Mega-tsunamis Based on findings and projections of British geologist Simon Day, the BBC television programme, in October 2000, screened a disturbing documentary about the possibility of a mega tsunami arising from a collapse of the Cumbre Vieja volcano on the island of La Palma in the Canarias archipelago. The resulting shock wave could send a massive wave all across the Atlantic Ocean, to swamp large areas of America's east coast. Headlines in newspapers ran like this: It was a scene straight from a disaster movie but a disaster on such an epic scale that even the most flamboyant Hollywood director would hesitate to suggest it might ever happen. Imagine being transported in your tiny fishing boat on the crest of a wave 1,600ft high - three times the height of Blackpool Tower- over forests and glaciers and living to tell the tale. That is what happened to fishermen Howard Ulrich and his son Sonny on a July evening in 1958 in Lituya Bay, Alaska.On 8 July 1958 a 7.5 magnitude (others say 8.3) earthquake occurred along the Fairweather Fault, running along a trench near Lituya Bay. As a result, a massive land slide originating from 1000m altitude, while possibly shifting 30 million m3 of earth, plunged into the bay. The wave it caused, denuded the sides of the bay up to 516m high near the slide, and the rest of the shoreline between 200 and 30m high as it moved away towards the entrance. Simon Day extrapolated that if the entire west flank of the Cumbre Vieja mountain did the same, but with 1000 times more earth, it would send 650m shockwaves across the ocean, that would still be 40-50m high when reaching the USA, 6500 km away. But computer models do not agree, and tsunami expert Charles Mader advised that the wave would have a short wave length (less than 10 minutes), rapidly decaying to a deep water wave before it reached the US. |
The La Palma story helps us to brush up our knowledge of the physics of waves (see above). Whether originating from an underwater land slide, the explosion of a volcano or the impact of an asteroid, waves still obey the same physical laws.
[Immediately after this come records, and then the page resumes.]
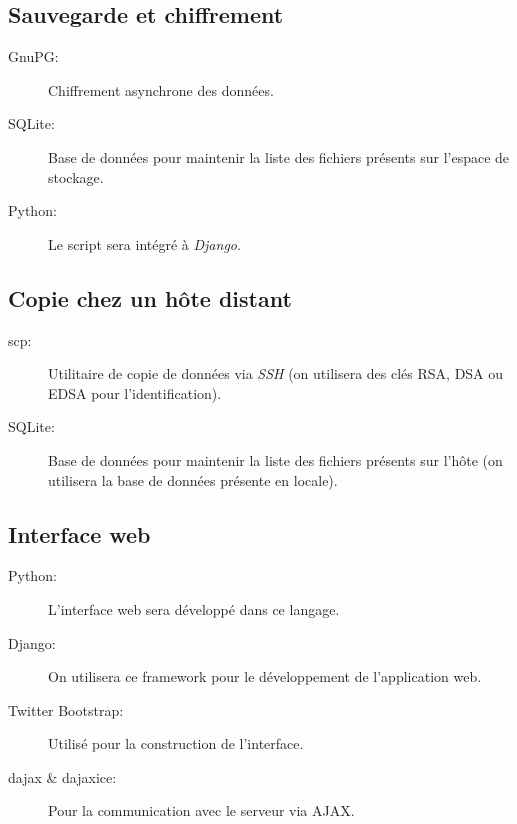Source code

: \subsection{Sauvegarde et chiffrement}

\begin{description}
     \item[GnuPG:] Chiffrement asynchrone des données.
     \item[SQLite:] Base de données pour maintenir la liste des fichiers présents sur l'espace de stockage.
     \item[Python:] Le script sera intégré à \textit{Django}.
\end{description}

\subsection{Copie chez un hôte distant}

\begin{description}
     \item[scp:] Utilitaire de copie de données via \textit{SSH} (on utilisera des clés RSA, DSA ou EDSA pour l'identification).
     \item[SQLite:] Base de données pour maintenir la liste des fichiers présents sur l'hôte (on utilisera la base de données présente en locale).
\end{description}

\subsection{Interface web}

\begin{description}
     \item[Python:] L'interface web sera développé dans ce langage.
     \item[Django:] On utilisera ce framework pour le développement de l'application web.
     \item[Twitter Bootstrap:] Utilisé pour la construction de l'interface.
     \item[dajax \& dajaxice:] Pour la communication avec le serveur via AJAX.
\end{description}

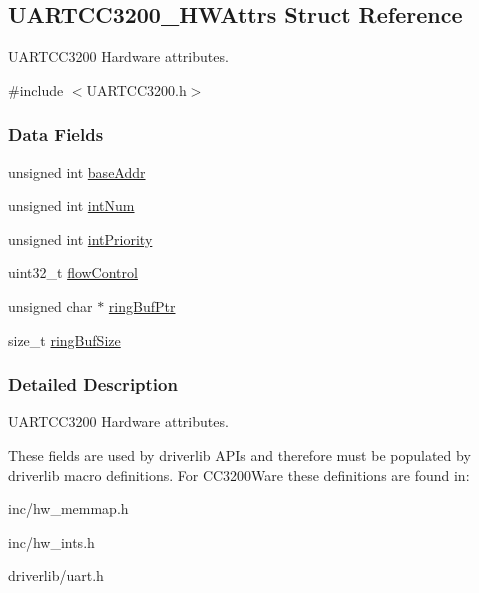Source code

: \subsection{U\+A\+R\+T\+C\+C3200\+\_\+\+H\+W\+Attrs Struct Reference}
\label{struct_u_a_r_t_c_c3200___h_w_attrs}


U\+A\+R\+T\+C\+C3200 Hardware attributes.  




{\ttfamily \#include $<$U\+A\+R\+T\+C\+C3200.\+h$>$}

\subsubsection*{Data Fields}
\begin{DoxyCompactItemize}
\item 
unsigned int \hyperlink{struct_u_a_r_t_c_c3200___h_w_attrs_a559d6e21a7f9950e0d3e9d42413d47ea}{base\+Addr}
\item 
unsigned int \hyperlink{struct_u_a_r_t_c_c3200___h_w_attrs_a45e245f429f6bba9b77223bdcd58f2a2}{int\+Num}
\item 
unsigned int \hyperlink{struct_u_a_r_t_c_c3200___h_w_attrs_a4949d5f8d8f2e244ef949c6a3c0829c9}{int\+Priority}
\item 
uint32\+\_\+t \hyperlink{struct_u_a_r_t_c_c3200___h_w_attrs_abfe1406d34c1592bab7fb32f741943b3}{flow\+Control}
\item 
unsigned char $\ast$ \hyperlink{struct_u_a_r_t_c_c3200___h_w_attrs_aa6c7f90459e3145fdc3a2d94392911d6}{ring\+Buf\+Ptr}
\item 
size\+\_\+t \hyperlink{struct_u_a_r_t_c_c3200___h_w_attrs_a85b3df2ec52bcd2cef4a55efe823f978}{ring\+Buf\+Size}
\end{DoxyCompactItemize}


\subsubsection{Detailed Description}
U\+A\+R\+T\+C\+C3200 Hardware attributes. 

These fields are used by driverlib A\+P\+Is and therefore must be populated by driverlib macro definitions. For C\+C3200\+Ware these definitions are found in\+:
\begin{DoxyItemize}
\item inc/hw\+\_\+memmap.\+h
\item inc/hw\+\_\+ints.\+h
\item driverlib/uart.\+h
\end{DoxyItemize}

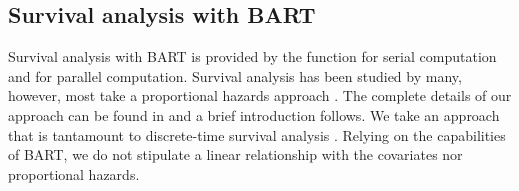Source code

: \documentclass[article]{jss}
\begin{document}

\subsection{Survival analysis with BART}
 
Survival analysis with BART is provided by the 
function for serial computation and  for parallel
computation.  Survival analysis has been studied by many, however,
most take a proportional hazards approach
\citep{Cox72,KalbPren80,KleiMoes06}.
The complete details of our approach can be found in
\citet{SparLoga16} and a brief introduction follows.  We take an
approach that is tantamount to discrete-time survival analysis
\citep{Thom77,ArjaHaar87,Fahr14}.  Relying on the
capabilities of BART, we do not stipulate a linear relationship with
the covariates nor proportional hazards.  
\end{document}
Impulse and energy: There are two aspects of a disturbance that we need to distinguish: suddenness (velocity, v) and volume (mass, m). The two combined create impulse or impact (v x m), and kinetic energy (v x v x m). Impulse determines how much matter will be moved by the disturbance (water and earth and buildings), which is often more destructive than the energy content of the disturbance. Think for instance of the huge energy contained in normal moon tides, which causes no harm because tides move slowly.
Physical limitations: The critical element is how a
wave (a surface wave) moves through a narrow channel of 6000 km long but only
4km deep, the Atlantic Ocean. And there's an obstacle in the middle as well, the
Mid-atlantic Ridge. Such waves are physically limited to travel no faster than
700-800 km/h, giving them a wave period of around 2 minutes (120 sec) and a wave
length of 26 km (see equations above). This narrow channel soon dampens the
quicker components of a disturbance. Think for instance of a sudden movement,
like throwing a pebble into a pool. As the pebble displaces water outward, it
also produces a wave moving inward and upward, which dissipates most of the
energy and impact. So, as far as underwater tsunamis are concerned, the
long-distance component is proportional only to the amount of earth shifted (in
2 minutes). An underwater slip or slump consists of a volume of mud sliding down
hill. Since the velocity of such incidents is roughly the same, their impact
depends on mass only.
Impacts from outside, however, can produce larger waves.
Asteroids are a point in case. They travel at speeds between 10-70 km/s (usually
around 20 km/s=70,000 km/h), such that a 1km3 asteroid can produce a 70-90m deep
water wave 100 km away from impact, but such impacts occur about once in 100,000
years. (Please note that not all scientists agree on these figures)
Diminishing with distance travelled: Once the wave is on its way, it fans out over 180 degrees, becoming weaker as it 'dilutes' over a larger area, while encountering resistance as well. The wave weakens roughly inversely to distance travelled, thus at 1000km distance, the wave is 100 times (computers say 200 times) smaller (its energy 10,000 times less) than it was at 10km distance. The 1964 tsunami in Alaska shifted some 500 km3 of earth, starting a deep water wave of 30m, which diminished to 0.3m at 1500 km distance, then increased to 3-6m as it ran up the shallows. This wave caused substantial damage to boats, piers and the business district in Crescent City, California. The 1960 Chilean earthquake may have shifted over 1500 km3 (my estimate), causing extensive coastal damage locally and as far away as Hawaii (15 hours) and Japan (22 hours), but was hardly noticeable in New Zealand (18 hours later).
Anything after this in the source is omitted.